* [What is expected]: Return all lines below containing the word "Shows".
++++ Available data
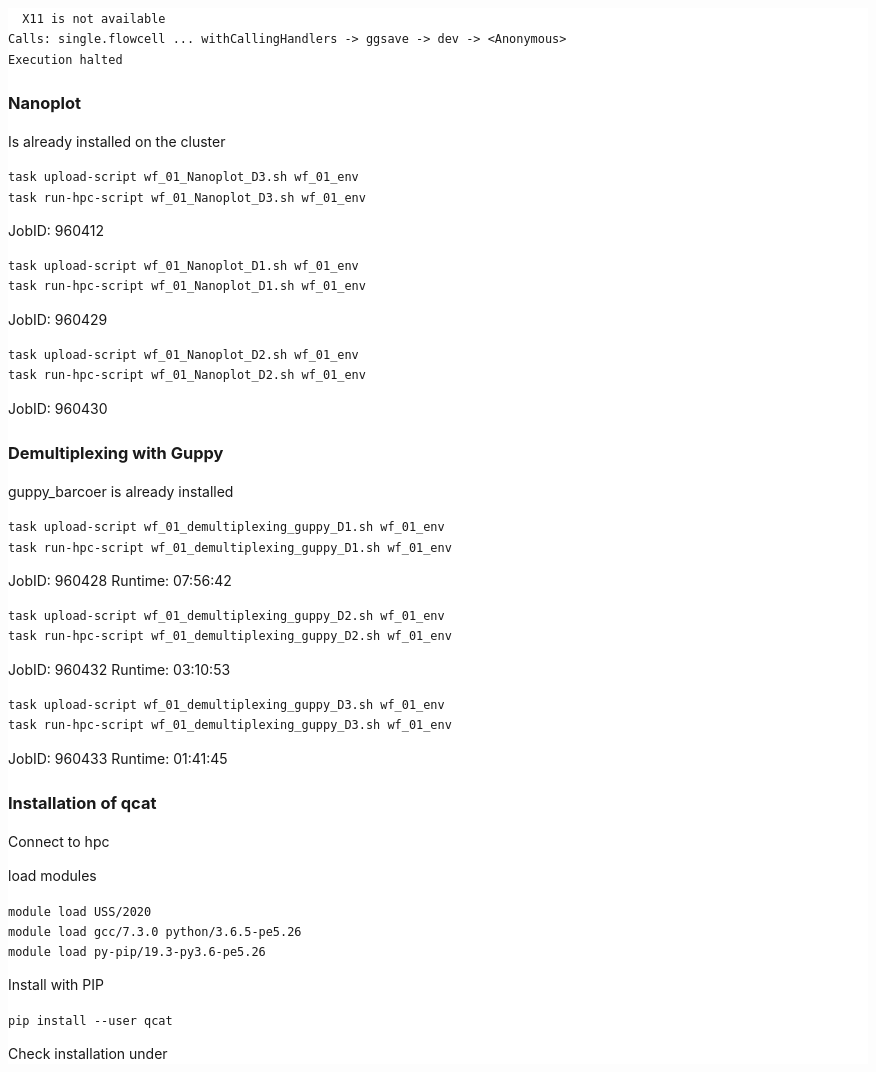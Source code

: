 	  X11 is not available
	Calls: single.flowcell ... withCallingHandlers -> ggsave -> dev -> <Anonymous>
	Execution halted

### Nanoplot 
Is already installed on the cluster
	
	task upload-script wf_01_Nanoplot_D3.sh wf_01_env
	task run-hpc-script wf_01_Nanoplot_D3.sh wf_01_env

JobID: 960412
	
	task upload-script wf_01_Nanoplot_D1.sh wf_01_env
	task run-hpc-script wf_01_Nanoplot_D1.sh wf_01_env

JobID: 960429

	task upload-script wf_01_Nanoplot_D2.sh wf_01_env
	task run-hpc-script wf_01_Nanoplot_D2.sh wf_01_env

JobID: 960430

### Demultiplexing with Guppy
guppy_barcoer is already installed

	task upload-script wf_01_demultiplexing_guppy_D1.sh wf_01_env
	task run-hpc-script wf_01_demultiplexing_guppy_D1.sh wf_01_env

JobID: 960428
Runtime: 07:56:42

	task upload-script wf_01_demultiplexing_guppy_D2.sh wf_01_env
	task run-hpc-script wf_01_demultiplexing_guppy_D2.sh wf_01_env

JobID: 960432
Runtime: 03:10:53

	task upload-script wf_01_demultiplexing_guppy_D3.sh wf_01_env
	task run-hpc-script wf_01_demultiplexing_guppy_D3.sh wf_01_env

JobID: 960433
Runtime: 01:41:45


### Installation of qcat
Connect to hpc

load modules

	module load USS/2020
	module load gcc/7.3.0 python/3.6.5-pe5.26
	module load py-pip/19.3-py3.6-pe5.26

Install with PIP

	pip install --user qcat

Check installation under
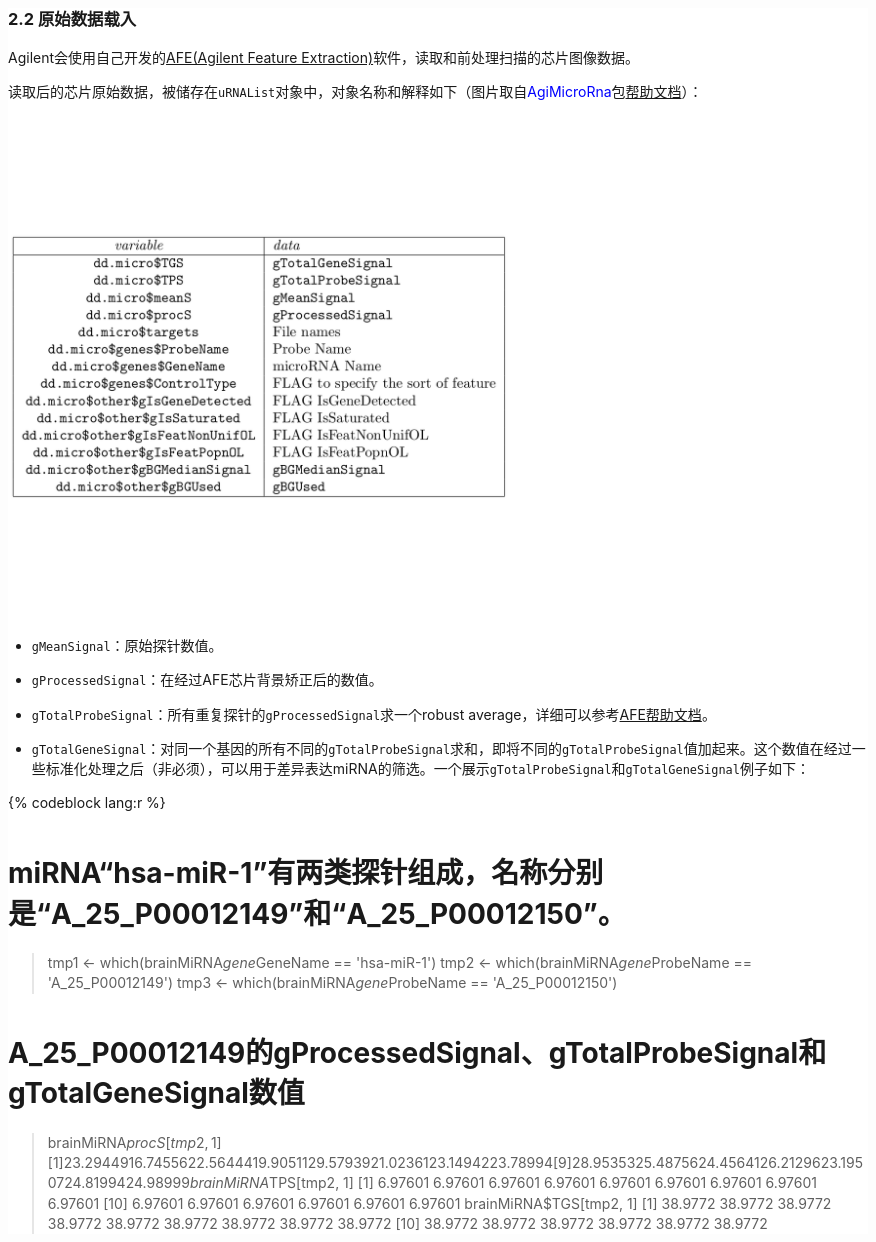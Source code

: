 
### 2.2 原始数据载入 ###

Agilent会使用自己开发的[AFE(Agilent Feature Extraction)](http://www.chem.agilent.com/Library/usermanuals/Public/G4460-90026_FE_Reference.pdf)软件，读取和前处理扫描的芯片图像数据。

读取后的芯片原始数据，被储存在`uRNAList`对象中，对象名称和解释如下（图片取自<span style="color: blue">AgiMicroRna</span>包[帮助文档](http://www.bioconductor.org/packages/release/bioc/vignettes/AgiMicroRna/inst/doc/AgiMicroRna.pdf)）：

<img src="/images/agilent_microrna_uRNAList_names.png" width="500" height="500" title="image" alt="images">

* `gMeanSignal`：原始探针数值。

* `gProcessedSignal`：在经过AFE芯片背景矫正后的数值。

* `gTotalProbeSignal`：所有重复探针的`gProcessedSignal`求一个robust average，详细可以参考[AFE帮助文档](http://www.chem.agilent.com/Library/usermanuals/Public/G4460-90026_FE_Reference.pdf)。

* `gTotalGeneSignal`：对同一个基因的所有不同的`gTotalProbeSignal`求和，即将不同的`gTotalProbeSignal`值加起来。这个数值在经过一些标准化处理之后（非必须），可以用于差异表达miRNA的筛选。一个展示`gTotalProbeSignal`和`gTotalGeneSignal`例子如下：

{% codeblock lang:r %}
# miRNA“hsa-miR-1”有两类探针组成，名称分别是“A_25_P00012149”和“A_25_P00012150”。
> tmp1 <- which(brainMiRNA$gene$GeneName == 'hsa-miR-1')
> tmp2 <- which(brainMiRNA$gene$ProbeName == 'A_25_P00012149')
> tmp3 <- which(brainMiRNA$gene$ProbeName == 'A_25_P00012150')

# A_25_P00012149的gProcessedSignal、gTotalProbeSignal和gTotalGeneSignal数值
> brainMiRNA$procS[tmp2, 1]
 [1] 23.29449 16.74556 22.56444 19.90511 29.57939 21.02361 23.14942 23.78994
 [9] 28.95353 25.48756 24.45641 26.21296 23.19507 24.81994 24.98999
> brainMiRNA$TPS[tmp2, 1]
 [1] 6.97601 6.97601 6.97601 6.97601 6.97601 6.97601 6.97601 6.97601 6.97601
[10] 6.97601 6.97601 6.97601 6.97601 6.97601 6.97601
> brainMiRNA$TGS[tmp2, 1]
 [1] 38.9772 38.9772 38.9772 38.9772 38.9772 38.9772 38.9772 38.9772 38.9772
[10] 38.9772 38.9772 38.9772 38.9772 38.9772 38.9772
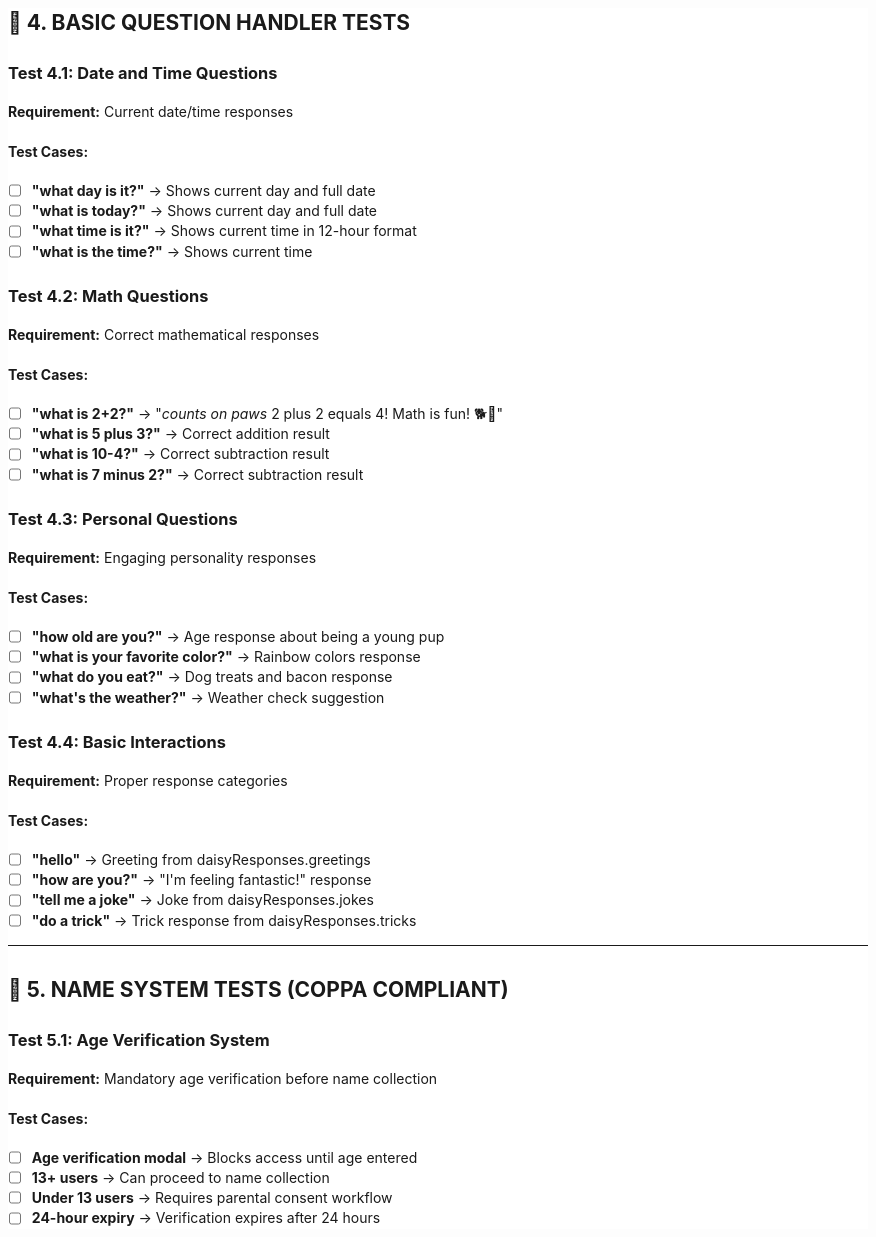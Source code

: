 
## 🔢 4. BASIC QUESTION HANDLER TESTS

### **Test 4.1: Date and Time Questions**
**Requirement:** Current date/time responses

#### Test Cases:
- [ ] **"what day is it?"** → Shows current day and full date
- [ ] **"what is today?"** → Shows current day and full date
- [ ] **"what time is it?"** → Shows current time in 12-hour format
- [ ] **"what is the time?"** → Shows current time

### **Test 4.2: Math Questions**
**Requirement:** Correct mathematical responses

#### Test Cases:
- [ ] **"what is 2+2?"** → "*counts on paws* 2 plus 2 equals 4! Math is fun! 🐕🔢"
- [ ] **"what is 5 plus 3?"** → Correct addition result
- [ ] **"what is 10-4?"** → Correct subtraction result
- [ ] **"what is 7 minus 2?"** → Correct subtraction result

### **Test 4.3: Personal Questions**
**Requirement:** Engaging personality responses

#### Test Cases:
- [ ] **"how old are you?"** → Age response about being a young pup
- [ ] **"what is your favorite color?"** → Rainbow colors response
- [ ] **"what do you eat?"** → Dog treats and bacon response
- [ ] **"what's the weather?"** → Weather check suggestion

### **Test 4.4: Basic Interactions**
**Requirement:** Proper response categories

#### Test Cases:
- [ ] **"hello"** → Greeting from daisyResponses.greetings
- [ ] **"how are you?"** → "I'm feeling fantastic!" response
- [ ] **"tell me a joke"** → Joke from daisyResponses.jokes
- [ ] **"do a trick"** → Trick response from daisyResponses.tricks

---

## 👤 5. NAME SYSTEM TESTS (COPPA COMPLIANT)

### **Test 5.1: Age Verification System**
**Requirement:** Mandatory age verification before name collection

#### Test Cases:
- [ ] **Age verification modal** → Blocks access until age entered
- [ ] **13+ users** → Can proceed to name collection
- [ ] **Under 13 users** → Requires parental consent workflow
- [ ] **24-hour expiry** → Verification expires after 24 hours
++++++++
* [Written answer]:
- [ ] **"what day is it?"** → Shows current day and full date
- [ ] **"what is today?"** → Shows current day and full date
- [ ] **"what time is it?"** → Shows current time in 12-hour format
- [ ] **"what is the time?"** → Shows current time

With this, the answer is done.